- Australian single cover

Single by Eric Clapton

from the album Journeyman
- B-side: "Before You Accuse Me" (US) "Hard Times" (UK)
- Released: November 1989 (US) June 1990 (UK)
- Genre: Rock
- Length: 4:48
- Label: Reprise Records
- Songwriter: Jerry Lynn Williams
- Producer: Russ Titelman

= Pretending (Eric Clapton song) =

"Pretending" is a rock song written and composed by Jerry Lynn Williams. It was released in 1989 on Eric Clapton's Journeyman as the first track of the album.

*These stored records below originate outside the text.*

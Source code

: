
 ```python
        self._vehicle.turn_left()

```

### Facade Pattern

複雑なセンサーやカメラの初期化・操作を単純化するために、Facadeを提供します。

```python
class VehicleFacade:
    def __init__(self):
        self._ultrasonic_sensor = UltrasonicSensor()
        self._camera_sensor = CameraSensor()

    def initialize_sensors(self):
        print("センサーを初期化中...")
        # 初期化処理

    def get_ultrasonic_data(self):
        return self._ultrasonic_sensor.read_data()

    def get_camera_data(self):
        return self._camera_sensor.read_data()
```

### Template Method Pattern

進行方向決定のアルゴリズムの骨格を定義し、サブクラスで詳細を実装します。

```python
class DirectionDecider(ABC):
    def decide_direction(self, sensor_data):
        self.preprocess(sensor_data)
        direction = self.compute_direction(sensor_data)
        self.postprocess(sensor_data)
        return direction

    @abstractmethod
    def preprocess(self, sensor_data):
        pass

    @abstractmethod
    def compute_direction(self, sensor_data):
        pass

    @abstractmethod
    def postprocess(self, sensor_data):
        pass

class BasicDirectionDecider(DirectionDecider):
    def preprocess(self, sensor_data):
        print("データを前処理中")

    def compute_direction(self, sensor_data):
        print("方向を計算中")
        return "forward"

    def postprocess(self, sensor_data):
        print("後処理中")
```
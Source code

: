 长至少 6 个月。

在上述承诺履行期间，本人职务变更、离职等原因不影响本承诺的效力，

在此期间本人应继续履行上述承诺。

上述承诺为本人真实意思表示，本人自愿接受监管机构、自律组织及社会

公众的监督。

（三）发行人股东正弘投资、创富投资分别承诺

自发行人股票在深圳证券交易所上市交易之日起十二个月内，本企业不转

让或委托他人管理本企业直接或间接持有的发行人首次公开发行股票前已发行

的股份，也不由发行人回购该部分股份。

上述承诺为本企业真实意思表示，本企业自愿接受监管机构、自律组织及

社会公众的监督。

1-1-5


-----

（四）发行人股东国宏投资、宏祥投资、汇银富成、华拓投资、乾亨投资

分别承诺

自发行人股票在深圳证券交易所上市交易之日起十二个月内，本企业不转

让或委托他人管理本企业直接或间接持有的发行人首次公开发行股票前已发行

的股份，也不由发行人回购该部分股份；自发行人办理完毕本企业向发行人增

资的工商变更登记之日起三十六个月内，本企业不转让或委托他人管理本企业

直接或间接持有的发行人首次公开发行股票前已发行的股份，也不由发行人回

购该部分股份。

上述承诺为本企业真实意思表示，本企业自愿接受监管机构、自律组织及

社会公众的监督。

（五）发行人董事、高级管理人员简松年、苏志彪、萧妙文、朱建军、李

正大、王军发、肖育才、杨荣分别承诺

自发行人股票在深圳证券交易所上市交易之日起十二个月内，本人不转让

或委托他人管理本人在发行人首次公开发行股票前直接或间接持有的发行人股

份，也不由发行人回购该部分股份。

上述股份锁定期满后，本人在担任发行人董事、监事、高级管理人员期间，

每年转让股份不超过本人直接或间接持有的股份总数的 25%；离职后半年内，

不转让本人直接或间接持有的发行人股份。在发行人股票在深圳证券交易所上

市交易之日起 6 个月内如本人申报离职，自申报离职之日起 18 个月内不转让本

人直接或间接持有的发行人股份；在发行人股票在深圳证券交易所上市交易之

The song was released as the lead single from the album, backed with "Before You Accuse Me" in the US and Europe and "Hard Times" in UK, and reached #55 on the Billboard Hot 100, making it the album's highest-charting single. It was also #1 on the Hot Mainstream Rock Tracks chart. In the Netherlands, it reached #3 on the Dutch Tip 40 and #24 on the Dutch Top 40. It became a live favorite.

The song begins with a piano introduction. Clapton uses a wah wah pedal on the song. Author Marc Roberty describes the wah-wah solos as being "superlative." Roberty criticizes Steve Ferrone's drumming on the song for being too heavy handed. Allmusic critic Matthew Greenwald praises the song's "great guitar hook" and Clapton's "great vocal and guitar performances" on the song. However, Greenwald believes that the song's arrangement is overdone, particularly the "brassy synthesizers," and feels that the song dated quickly due to its pop music elements.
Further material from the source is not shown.